October 31, 2012; San Francisco, CA, USA; Tony Bennet sings “I left my heart in San Francisco” in front of the San Francisco Giants team during the World Series victory celebration at City Hall. The Giants defeated the Detroit Tigers in a four-game sweep to win the 2012 World Series. Mandatory Credit: Kelley L Cox-USA TODAY Sports

I do love a civilized debate, especially when the deck is stacked in my favor. Therefore, when I read Jason Burke’s article “Why the Oakland A’s Will Be Better Than the SF Giants in 2014,” I said, “Deal Me In.” This should be as easy as taking eight out of nine of our last World Series games. The Oakland A’s are, in fact, not a better team than the San Francisco Giants; quite the contrary, the Giants are definitively the superior club and here are five reasons why.

The Oakland Athletics have been good enough to make the playoffs the past two seasons, but have lacked that which is necessary to drive the peg home. The Giants have won World Series Championships two of the past four seasons. Why bring up 2010, when only the past two seasons are under the periscope? The answer is because there are nine players on the current Giants’ squad, who have been on both of those two world class rides, since you have described AT&T as an amusement park. Three of those players are starting pitchers. Our starters have thrown four shutouts during the last two world series. Enough said.

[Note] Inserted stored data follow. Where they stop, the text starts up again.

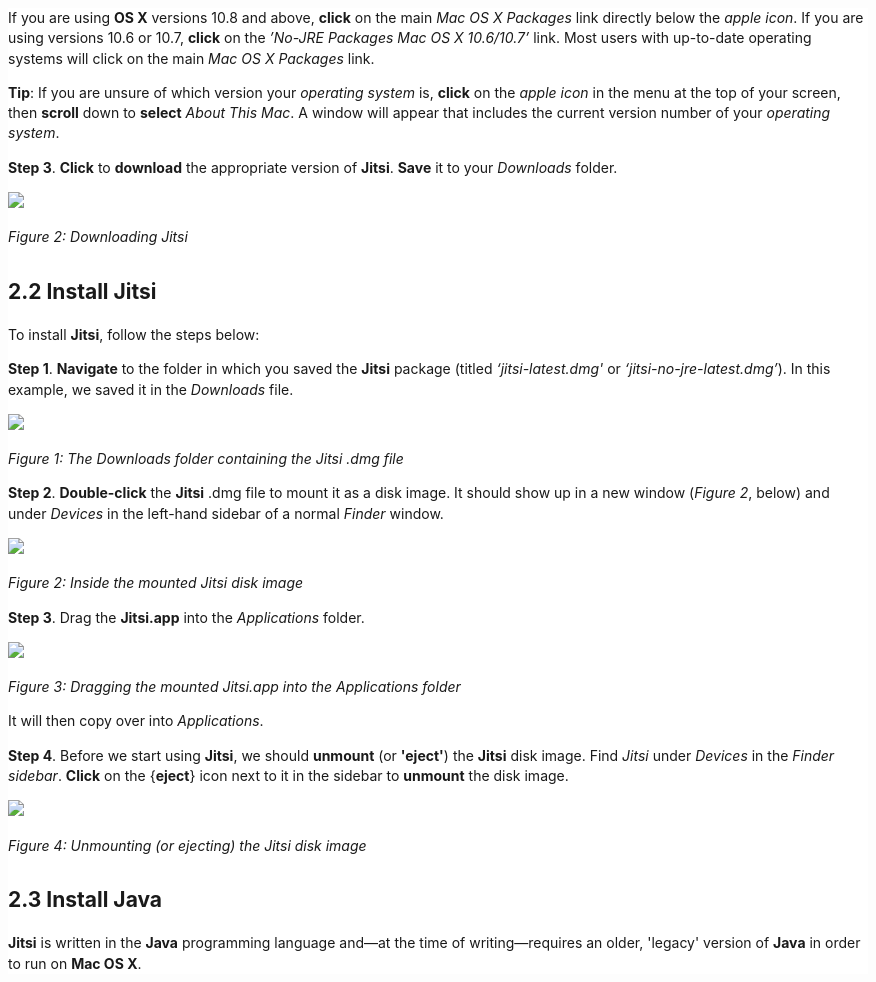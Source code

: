 If you are using **OS X** versions 10.8 and above, **click** on the main *Mac OS X Packages* link directly below the *apple icon*. If you are using versions 10.6 or 10.7, **click** on the *’No-JRE Packages Mac OS X 10.6/10.7’* link. Most users with up-to-date operating systems will click on the main *Mac OS X Packages* link.

**Tip**: If you are unsure of which version your *operating system* is, **click** on the *apple icon* in the menu at the top of your screen, then **scroll** down to **select** *About This Mac*. A window will appear that includes the current version number of your *operating system*.

**Step 3**. **Click** to **download** the appropriate version of **Jitsi**. **Save** it to your *Downloads* folder.

![](/sites/securityinabox.org/files/media/jitsi-osx-en-v01-202-dwnload-jitsi.png)

*Figure 2: Downloading Jitsi*

## 2.2 Install Jitsi

To install **Jitsi**, follow the steps below: 

**Step 1**. **Navigate** to the folder in which you saved the **Jitsi** package (titled *‘jitsi-latest.dmg'* or *‘jitsi-no-jre-latest.dmg’*). In this example, we saved it in the *Downloads* file.

![](/sites/securityinabox.org/files/media/jitsi-osx-en-v01-203-saved-jitsi-file.png)

*Figure 1: The Downloads folder containing the Jitsi .dmg file*

**Step 2**. **Double-click** the **Jitsi** .dmg file to mount it as a disk image. It should show up in a new window (*Figure 2*, below) and under *Devices* in the left-hand sidebar of a normal *Finder* window.

![](/sites/securityinabox.org/files/media/jitsi-osx-en-v01-204-mounted-dmg.png)

*Figure 2: Inside the mounted Jitsi disk image*

**Step 3**. Drag the **Jitsi.app** into the *Applications* folder.

![](/sites/securityinabox.org/files/media/jitsi-osx-en-v01-205-drag-app.png)

*Figure 3: Dragging the mounted Jitsi.app into the Applications folder*

It will then copy over into *Applications*.

**Step 4**. Before we start using **Jitsi**, we should **unmount** (or **'eject'**) the **Jitsi** disk image. Find *Jitsi* under *Devices* in the *Finder sidebar*. **Click** on the {**eject**} icon next to it in the sidebar to **unmount** the disk image.

![](/sites/securityinabox.org/files/media/jitsi-osx-en-v01-206-eject.png)

*Figure 4: Unmounting (or ejecting) the Jitsi disk image*

## 2.3 Install Java

**Jitsi** is written in the **Java** programming language and—at the time of writing—requires an older, 'legacy' version of **Java** in order to run on **Mac OS X**.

Secondly, the contention that the Giants have not “added enough to their roster to significantly improve” is simply incorrect. The Giants’ left fielders last year combined for five home runs. Last season, during the month of April alone, Michael Morse hit nine home runs. That is “significant” improvement. Barry Zito never won a start on the road last season. By your own admission, “Huddy [sigh] is a solid pitcher and they are lucky to have him.” Again, that is “significant” improvement.

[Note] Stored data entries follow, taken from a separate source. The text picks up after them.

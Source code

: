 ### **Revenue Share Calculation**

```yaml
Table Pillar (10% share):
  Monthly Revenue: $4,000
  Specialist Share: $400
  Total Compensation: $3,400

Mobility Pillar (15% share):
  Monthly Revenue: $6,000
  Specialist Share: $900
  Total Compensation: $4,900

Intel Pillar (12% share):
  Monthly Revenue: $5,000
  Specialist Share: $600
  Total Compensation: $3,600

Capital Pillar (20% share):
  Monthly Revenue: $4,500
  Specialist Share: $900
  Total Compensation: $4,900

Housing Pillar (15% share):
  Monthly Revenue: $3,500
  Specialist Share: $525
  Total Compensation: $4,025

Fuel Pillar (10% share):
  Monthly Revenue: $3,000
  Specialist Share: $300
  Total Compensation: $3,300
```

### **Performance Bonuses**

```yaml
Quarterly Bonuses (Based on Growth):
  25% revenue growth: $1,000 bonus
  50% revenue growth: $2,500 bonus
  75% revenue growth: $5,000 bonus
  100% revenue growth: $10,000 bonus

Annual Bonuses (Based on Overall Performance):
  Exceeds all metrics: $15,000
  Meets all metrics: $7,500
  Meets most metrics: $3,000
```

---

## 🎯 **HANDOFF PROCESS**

Third, I do not know that the Giants considered Mike Kickham to be their “most qualified pitcher” when they brought him up last season. It’s a moot point. I think Edwin Escobar will be more likely to get the nod than Kickham. All Escobar did was produce a 2.67 ERA with a 9K/9 and 4.15 K/BB, after a mid-season promotion to AA. With the acquisition of southpaw David Huff, projected to be the Yankees’ fifth starter before they acquired Masahiro Tanaka from Japan’s Rakuten Golden Eagles, the Giants feel they have strengthened their pitching staff considerably.

Meanwhile, what have the A’s done to improve their pitching? I mean of course, besides losing the 28 victories that Bartolo Colon has supplied them with the past two seasons. Depending on whom you talk to, the A’s have seven guys trying to fill five pitching slots. All five Giants starters are All-Stars, with a dozen appearances among them at the mid-summer classic. That even sounds gaudy to me.

Finally, the Giants are the better team because they have Bruce Bochy. Bob Melvin has done an excellent job-no doubt about it-just not quite good enough. In Bochy, the Giants have a master at the helm, to ensure the ship delivers.

This year the star ride at the amusement park, otherwise known as AT&T, will be a playoff run culminating in yet another Crown, while the A’s tally up their win totals for the last three years and say, “Yep, we got the most wins.”